* [What you should do]
Each line below that contains the word "경험치를" is to be counted; give only the final number.

(Collected data)
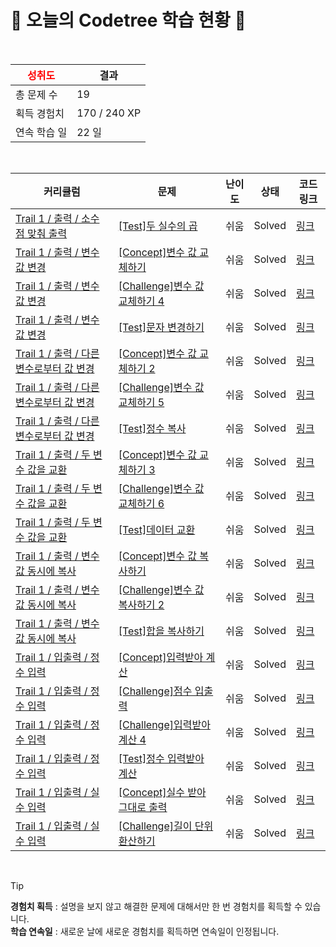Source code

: # 🌲 오늘의 Codetree 학습 현황 🌲

<br />

| <span style="color:red;display:block;text-align:center;"> **성취도**</span> | 결과 |
|---|---|
| 총 문제 수 | 19 |
| 획득 경험치 | 170 / 240 XP |
| 연속 학습 일 | 22 일 |

<br />

|커리큘럼|문제|난이도|상태|코드 링크|
|---|---|---|---|---|
|[Trail 1 / 출력 / 소수점 맞춰 출력](https://www.codetree.ai/trail-info/novice-low/)|[[Test]두 실수의 곱](https://www.codetree.ai/trails/complete/curated-cards/test-the-product-of-two-real-numbers/)|쉬움|Solved|[링크](https://github.com/da9dac/code-tree/blob/main/250127/%EB%91%90%20%EC%8B%A4%EC%88%98%EC%9D%98%20%EA%B3%B1/the-product-of-two-real-numbers.java)|
|[Trail 1 / 출력 / 변수 값 변경](https://www.codetree.ai/trail-info/novice-low/)|[[Concept]변수 값 교체하기](https://www.codetree.ai/trails/complete/curated-cards/intro-replacing-variable-values/)|쉬움|Solved|[링크](https://github.com/da9dac/code-tree/blob/main/250127/%EB%B3%80%EC%88%98%20%EA%B0%92%20%EA%B5%90%EC%B2%B4%ED%95%98%EA%B8%B0/replacing-variable-values.java)|
|[Trail 1 / 출력 / 변수 값 변경](https://www.codetree.ai/trail-info/novice-low/)|[[Challenge]변수 값 교체하기 4](https://www.codetree.ai/trails/complete/curated-cards/challenge-replacing-variable-values-4/)|쉬움|Solved|[링크](https://github.com/da9dac/code-tree/blob/main/250127/%EB%B3%80%EC%88%98%20%EA%B0%92%20%EA%B5%90%EC%B2%B4%ED%95%98%EA%B8%B0%204/replacing-variable-values-4.java)|
|[Trail 1 / 출력 / 변수 값 변경](https://www.codetree.ai/trail-info/novice-low/)|[[Test]문자 변경하기](https://www.codetree.ai/trails/complete/curated-cards/test-change-charater/)|쉬움|Solved|[링크](https://github.com/da9dac/code-tree/blob/main/250127/%EB%AC%B8%EC%9E%90%20%EB%B3%80%EA%B2%BD%ED%95%98%EA%B8%B0/change-charater.java)|
|[Trail 1 / 출력 / 다른 변수로부터 값 변경](https://www.codetree.ai/trail-info/novice-low/)|[[Concept]변수 값 교체하기 2](https://www.codetree.ai/trails/complete/curated-cards/intro-replacing-variable-values-2/)|쉬움|Solved|[링크](https://github.com/da9dac/code-tree/blob/main/250127/%EB%B3%80%EC%88%98%20%EA%B0%92%20%EA%B5%90%EC%B2%B4%ED%95%98%EA%B8%B0%202/replacing-variable-values-2.java)|
|[Trail 1 / 출력 / 다른 변수로부터 값 변경](https://www.codetree.ai/trail-info/novice-low/)|[[Challenge]변수 값 교체하기 5](https://www.codetree.ai/trails/complete/curated-cards/challenge-replacing-variable-values-5/)|쉬움|Solved|[링크](https://github.com/da9dac/code-tree/blob/main/250127/%EB%B3%80%EC%88%98%20%EA%B0%92%20%EA%B5%90%EC%B2%B4%ED%95%98%EA%B8%B0%205/replacing-variable-values-5.java)|
|[Trail 1 / 출력 / 다른 변수로부터 값 변경](https://www.codetree.ai/trail-info/novice-low/)|[[Test]정수 복사](https://www.codetree.ai/trails/complete/curated-cards/test-copy-integer/)|쉬움|Solved|[링크](https://github.com/da9dac/code-tree/blob/main/250127/%EC%A0%95%EC%88%98%20%EB%B3%B5%EC%82%AC/copy-integer.java)|
|[Trail 1 / 출력 / 두 변수 값을 교환](https://www.codetree.ai/trail-info/novice-low/)|[[Concept]변수 값 교체하기 3](https://www.codetree.ai/trails/complete/curated-cards/intro-replacing-variable-values-3/)|쉬움|Solved|[링크](https://github.com/da9dac/code-tree/blob/main/250127/%EB%B3%80%EC%88%98%20%EA%B0%92%20%EA%B5%90%EC%B2%B4%ED%95%98%EA%B8%B0%203/replacing-variable-values-3.java)|
|[Trail 1 / 출력 / 두 변수 값을 교환](https://www.codetree.ai/trail-info/novice-low/)|[[Challenge]변수 값 교체하기 6](https://www.codetree.ai/trails/complete/curated-cards/challenge-replacing-variable-values-6/)|쉬움|Solved|[링크](https://github.com/da9dac/code-tree/blob/main/250127/%EB%B3%80%EC%88%98%20%EA%B0%92%20%EA%B5%90%EC%B2%B4%ED%95%98%EA%B8%B0%206/replacing-variable-values-6.java)|
|[Trail 1 / 출력 / 두 변수 값을 교환](https://www.codetree.ai/trail-info/novice-low/)|[[Test]데이터 교환](https://www.codetree.ai/trails/complete/curated-cards/test-exchange-data/)|쉬움|Solved|[링크](https://github.com/da9dac/code-tree/blob/main/250127/%EB%8D%B0%EC%9D%B4%ED%84%B0%20%EA%B5%90%ED%99%98/exchange-data.java)|
|[Trail 1 / 출력 / 변수값 동시에 복사](https://www.codetree.ai/trail-info/novice-low/)|[[Concept]변수 값 복사하기](https://www.codetree.ai/trails/complete/curated-cards/intro-copying-variable-values/)|쉬움|Solved|[링크](https://github.com/da9dac/code-tree/blob/main/250127/%EB%B3%80%EC%88%98%20%EA%B0%92%20%EB%B3%B5%EC%82%AC%ED%95%98%EA%B8%B0/copying-variable-values.java)|
|[Trail 1 / 출력 / 변수값 동시에 복사](https://www.codetree.ai/trail-info/novice-low/)|[[Challenge]변수 값 복사하기 2](https://www.codetree.ai/trails/complete/curated-cards/challenge-copying-variable-values-2/)|쉬움|Solved|[링크](https://github.com/da9dac/code-tree/blob/main/250127/%EB%B3%80%EC%88%98%20%EA%B0%92%20%EB%B3%B5%EC%82%AC%ED%95%98%EA%B8%B0%202/copying-variable-values-2.java)|
|[Trail 1 / 출력 / 변수값 동시에 복사](https://www.codetree.ai/trail-info/novice-low/)|[[Test]합을 복사하기](https://www.codetree.ai/trails/complete/curated-cards/test-copy-the-sum/)|쉬움|Solved|[링크](https://github.com/da9dac/code-tree/blob/main/250127/%ED%95%A9%EC%9D%84%20%EB%B3%B5%EC%82%AC%ED%95%98%EA%B8%B0/copy-the-sum.java)|
|[Trail 1 / 입출력 / 정수 입력](https://www.codetree.ai/trail-info/novice-low/)|[[Concept]입력받아 계산](https://www.codetree.ai/trails/complete/curated-cards/intro-input-calculate/)|쉬움|Solved|[링크](https://github.com/da9dac/code-tree/blob/main/250127/%EC%9E%85%EB%A0%A5%EB%B0%9B%EC%95%84%20%EA%B3%84%EC%82%B0/input-calculate.java)|
|[Trail 1 / 입출력 / 정수 입력](https://www.codetree.ai/trail-info/novice-low/)|[[Challenge]점수 입출력](https://www.codetree.ai/trails/complete/curated-cards/challenge-enter-int-and-print-score/)|쉬움|Solved|[링크](https://github.com/da9dac/code-tree/blob/main/250127/%EC%A0%90%EC%88%98%20%EC%9E%85%EC%B6%9C%EB%A0%A5/enter-int-and-print-score.java)|
|[Trail 1 / 입출력 / 정수 입력](https://www.codetree.ai/trail-info/novice-low/)|[[Challenge]입력받아 계산 4](https://www.codetree.ai/trails/complete/curated-cards/challenge-input-calculate-4/)|쉬움|Solved|[링크](https://github.com/da9dac/code-tree/blob/main/250127/%EC%9E%85%EB%A0%A5%EB%B0%9B%EC%95%84%20%EA%B3%84%EC%82%B0%204/input-calculate-4.java)|
|[Trail 1 / 입출력 / 정수 입력](https://www.codetree.ai/trail-info/novice-low/)|[[Test]정수 입력받아 계산](https://www.codetree.ai/trails/complete/curated-cards/test-calculation-by-inputting-an-integer/)|쉬움|Solved|[링크](https://github.com/da9dac/code-tree/blob/main/250127/%EC%A0%95%EC%88%98%20%EC%9E%85%EB%A0%A5%EB%B0%9B%EC%95%84%20%EA%B3%84%EC%82%B0/calculation-by-inputting-an-integer.java)|
|[Trail 1 / 입출력 / 실수 입력](https://www.codetree.ai/trail-info/novice-low/)|[[Concept]실수 받아 그대로 출력](https://www.codetree.ai/trails/complete/curated-cards/intro-enter-real-value-and-print/)|쉬움|Solved|[링크](https://github.com/da9dac/code-tree/blob/main/250127/%EC%8B%A4%EC%88%98%20%EB%B0%9B%EC%95%84%20%EA%B7%B8%EB%8C%80%EB%A1%9C%20%EC%B6%9C%EB%A0%A5/enter-real-value-and-print.java)|
|[Trail 1 / 입출력 / 실수 입력](https://www.codetree.ai/trail-info/novice-low/)|[[Challenge]길이 단위 환산하기](https://www.codetree.ai/trails/complete/curated-cards/challenge-convert-length-units/)|쉬움|Solved|[링크](https://github.com/da9dac/code-tree/blob/main/250127/%EA%B8%B8%EC%9D%B4%20%EB%8B%A8%EC%9C%84%20%ED%99%98%EC%82%B0%ED%95%98%EA%B8%B0/convert-length-units.java)|


<br />

> [!TIP]
> **경험치 획득** : 설명을 보지 않고 해결한 문제에 대해서만 한 번 경험치를 획득할 수 있습니다.  
> **학습 연속일** : 새로운 날에 새로운 경험치를 획득하면 연속일이 인정됩니다.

* [Task response]
2